Bouvard on Victimary Logic and Antisemitism
Eric Gans wrote a lot about the victimary and then he wrote a lot about antisemitism but I don't recall him ever suggesting that in any victimary system of thought the Jews will ultimately be placed at the center (and that antisemitism will hence become overtly victimary).
@truepeers Did he ever write it? I could be forgetting.
@truepeers That's ok--even if he said this here or there I think I'm right in saying he didn't foreground it. And if I'm wrong about that, I'm quite willing to credit him with the observation.
@truepeers Has he extended that taboo to the moral model? I don't recall seeing it. Surely he doesn't think there's a taboo on "do unto others..." But the victimary is still left out here--I don't think you could say there's been a taboo on that.

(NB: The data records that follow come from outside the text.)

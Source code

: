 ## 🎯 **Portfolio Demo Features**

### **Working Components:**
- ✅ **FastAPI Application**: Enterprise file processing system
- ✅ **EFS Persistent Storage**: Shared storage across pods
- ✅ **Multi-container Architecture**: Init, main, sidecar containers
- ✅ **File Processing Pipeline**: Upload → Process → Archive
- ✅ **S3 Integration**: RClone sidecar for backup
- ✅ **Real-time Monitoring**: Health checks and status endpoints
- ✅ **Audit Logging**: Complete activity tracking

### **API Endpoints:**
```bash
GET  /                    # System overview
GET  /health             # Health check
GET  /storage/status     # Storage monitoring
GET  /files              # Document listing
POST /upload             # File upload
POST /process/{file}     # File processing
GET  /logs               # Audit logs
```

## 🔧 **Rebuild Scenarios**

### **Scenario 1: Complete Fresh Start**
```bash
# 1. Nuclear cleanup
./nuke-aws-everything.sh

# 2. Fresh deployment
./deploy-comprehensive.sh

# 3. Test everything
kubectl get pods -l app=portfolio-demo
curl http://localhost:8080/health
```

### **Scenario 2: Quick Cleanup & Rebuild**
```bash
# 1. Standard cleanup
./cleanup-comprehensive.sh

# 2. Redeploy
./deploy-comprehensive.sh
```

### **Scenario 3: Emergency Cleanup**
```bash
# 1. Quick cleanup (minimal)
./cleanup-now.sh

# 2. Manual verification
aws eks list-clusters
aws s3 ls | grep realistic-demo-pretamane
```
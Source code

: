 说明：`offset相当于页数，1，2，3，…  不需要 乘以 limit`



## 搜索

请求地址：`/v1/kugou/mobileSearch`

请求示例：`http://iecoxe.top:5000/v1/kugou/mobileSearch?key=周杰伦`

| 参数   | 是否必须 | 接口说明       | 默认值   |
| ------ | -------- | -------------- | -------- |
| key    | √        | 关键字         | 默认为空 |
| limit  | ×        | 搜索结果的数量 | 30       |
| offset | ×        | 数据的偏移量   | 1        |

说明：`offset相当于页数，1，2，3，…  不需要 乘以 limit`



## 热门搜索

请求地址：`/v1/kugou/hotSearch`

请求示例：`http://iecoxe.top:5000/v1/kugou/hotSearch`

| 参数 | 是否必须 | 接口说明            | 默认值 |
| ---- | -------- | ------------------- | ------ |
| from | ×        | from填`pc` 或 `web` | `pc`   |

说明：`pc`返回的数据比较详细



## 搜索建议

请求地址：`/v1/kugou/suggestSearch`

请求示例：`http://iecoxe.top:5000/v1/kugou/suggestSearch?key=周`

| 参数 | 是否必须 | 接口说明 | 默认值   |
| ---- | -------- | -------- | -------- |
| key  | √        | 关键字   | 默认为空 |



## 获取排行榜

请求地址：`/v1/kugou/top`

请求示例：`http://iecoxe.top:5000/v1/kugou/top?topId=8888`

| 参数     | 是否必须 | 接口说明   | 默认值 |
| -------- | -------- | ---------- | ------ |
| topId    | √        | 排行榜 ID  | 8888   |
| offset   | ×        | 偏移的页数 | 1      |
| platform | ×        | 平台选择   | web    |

@Imperius__13 @truepeers Here I would recommend familiarizing yourself with Girard's view of the matter--we're not talking about ideas here.
@truepeers In this case, though, there would have to be a taboo on everything he says, so why single out these things in particular?
@Imperius__13 When do you think Jews reduced social reality to oppressors and victims?
@truepeers @Imperius__13 For Girard, and I think Gans agrees, Christianity is a turning point because prior to Christianity arbitrary victimization is justified. Christianity exposes this as a result of internal mimetic rivalry.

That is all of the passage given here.